Wer nicht seinen Job verlor, der wurde oftmals in Kurzarbeit geschickt. Auch hiervon sind Personen mit geringen Einkommen häufiger betroffen als gut verdienende Beschäftigte. Ende April des vergangenen Jahres schlug die Coronakrise gerade voll am Arbeitsmarkt ein. Zu diesem Zeitpunkt waren bis zu einem Drittel der Personen mit unterdurchschnittlichen Einkommen in Kurzarbeit. Fast die Hälfte aller Personen dieser Einkommensgruppen waren damit von der Krise betroffen. Im obersten Zehntel war es nur eine von sechs Personen. 
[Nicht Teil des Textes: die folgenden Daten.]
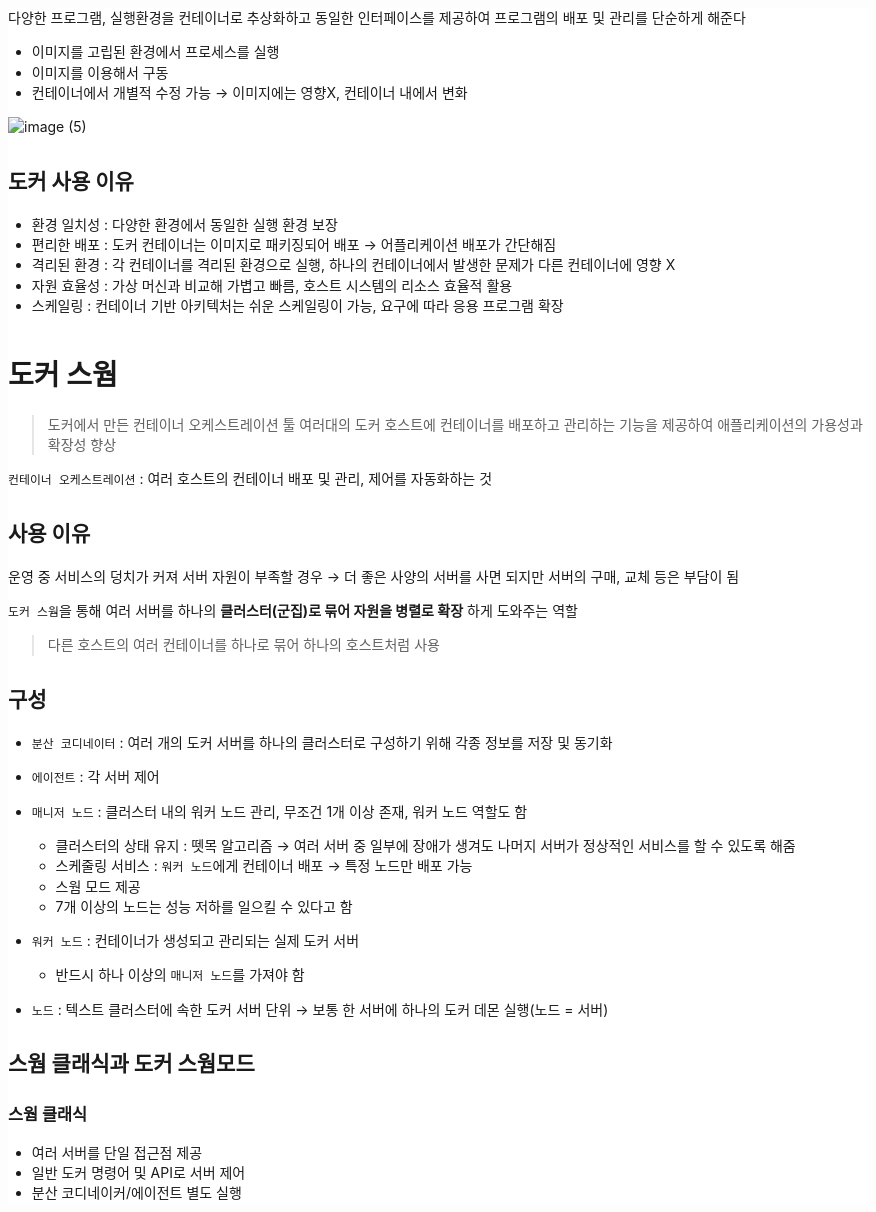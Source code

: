 다양한 프로그램, 실행환경을 컨테이너로 추상화하고 동일한 인터페이스를 제공하여 프로그램의 배포 및 관리를 단순하게 해준다
- 이미지를 고립된 환경에서 프로세스를 실행
- 이미지를 이용해서 구동
- 컨테이너에서 개별적 수정 가능 &rarr; 이미지에는 영향X, 컨테이너 내에서 변화

![image (5)](https://github.com/user-attachments/assets/66fcebd9-6044-4ed4-9aad-0be0649ffcbc)



## 도커 사용 이유
- 환경 일치성 : 다양한 환경에서 동일한 실행 환경 보장
- 편리한 배포 : 도커 컨테이너는 이미지로 패키징되어 배포 &rarr; 어플리케이션 배포가 간단해짐
- 격리된 환경 : 각 컨테이너를 격리된 환경으로 실행, 하나의 컨테이너에서 발생한 문제가 다른 컨테이너에 영향 X
- 자원 효율성 : 가상 머신과 비교해 가볍고 빠름, 호스트 시스템의 리소스 효율적 활용
- 스케일링 : 컨테이너 기반 아키텍처는 쉬운 스케일링이 가능, 요구에 따라 응용 프로그램 확장


# 도커 스웜
> 도커에서 만든 컨테이너 오케스트레이션 툴
여러대의 도커 호스트에 컨테이너를 배포하고 관리하는 기능을 제공하여 애플리케이션의 가용성과 확장성 향상

`컨테이너 오케스트레이션` : 여러 호스트의 컨테이너 배포 및 관리, 제어를 자동화하는 것

## 사용 이유 
운영 중 서비스의 덩치가 커져 서버 자원이 부족할 경우 &rarr; 더 좋은 사양의 서버를 사면 되지만 서버의 구매, 교체 등은 부담이 됨

`도커 스웜`을 통해 여러 서버를 하나의 __클러스터(군집)로 묶어 자원을 병렬로 확장__ 하게 도와주는 역할

>다른 호스트의 여러 컨테이너를 하나로 묶어 하나의 호스트처럼 사용


## 구성
- `분산 코디네이터` : 여러 개의 도커 서버를 하나의 클러스터로 구성하기 위해 각종 정보를 저장 및 동기화

- `에이전트` : 각 서버 제어

- `매니저 노드` : 클러스터 내의 워커 노드 관리, 무조건 1개 이상 존재, 워커 노드 역할도 함
	- 클러스터의 상태 유지 : 뗏목 알고리즘 &rarr; 여러 서버 중 일부에 장애가 생겨도 나머지 서버가 정상적인 서비스를 할 수 있도록 해줌
    - 스케줄링 서비스 : `워커 노드`에게 컨테이너 배포 &rarr; 특정 노드만 배포 가능
    - 스웜 모드 제공
    - 7개 이상의 노드는 성능 저하를 일으킬 수 있다고 함
    
- `워커 노드` : 컨테이너가 생성되고 관리되는 실제 도커 서버
	- 반드시 하나 이상의 `매니저 노드`를 가져야 함
- `노드` : 텍스트 클러스터에 속한 도커 서버 단위 &rarr; 보통 한 서버에 하나의 도커 데몬 실행(노드 = 서버)

## 스웜 클래식과 도커 스웜모드
### 스웜 클래식 
- 여러 서버를 단일 접근점 제공
- 일반 도커 명령어 및 API로 서버 제어
- 분산 코디네이커/에이전트 별도 실행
Untere Einkommen: Noch immer ein Fünftel von Krise betroffen

Die Lage am Arbeitsmarkt erholte sich zwar über den Sommer 2020 wieder, die Arbeitslosigkeit stieg mit den Lockdowns ab Herbst aber wieder an „und lag im Jänner 2021 sogar leicht über den Werten des Rekordmonats April 2020“, erläutert Muckenhuber. Dagegen ging die Kurzarbeit stark zurück. Damit war fast ein Jahr nach Beginn der Krise in den unteren Einkommenszehnteln mehr als ein Fünftel der Beschäftigten von der Krise betroffen.


Und: Menschen mit geringen Einkommen kommen viel langsamer wieder an neue Arbeit. Sie seien „viel stärker von Langzeitarbeitslosigkeit betroffen als der Rest“, sagt Muckenhuber. Das habe sich auch in der Coronakrise gezeigt. Er fordert: “Solange die Arbeitsmarktsituation angespannt bleibt und die Arbeitslosigkeit weiterhin über dem Vorkrisenwert liegt, ist eine Anhebung der Notstandshilfe auf das Niveau des Arbeitslosengelds wichtig.“

Forderung: Bei hoher Arbeitslosigkeit Unterstützung erhöhen

Ebenso sinnvoll wäre es, dass Arbeitslosengeld generell anzuheben. Wer heute arbeitslos wird, verliert auf einen Schlag fast die Hälfte seines Einkommens. „Die enormen Einkommenseinbußen für Menschen mit ohnehin geringem Einkommen behindern neben der schwierigen individuellen Situation durch schwächelnde Konsumausgaben auch eine schnelle Erholung der Wirtschaft“, sagt Muckenhuber.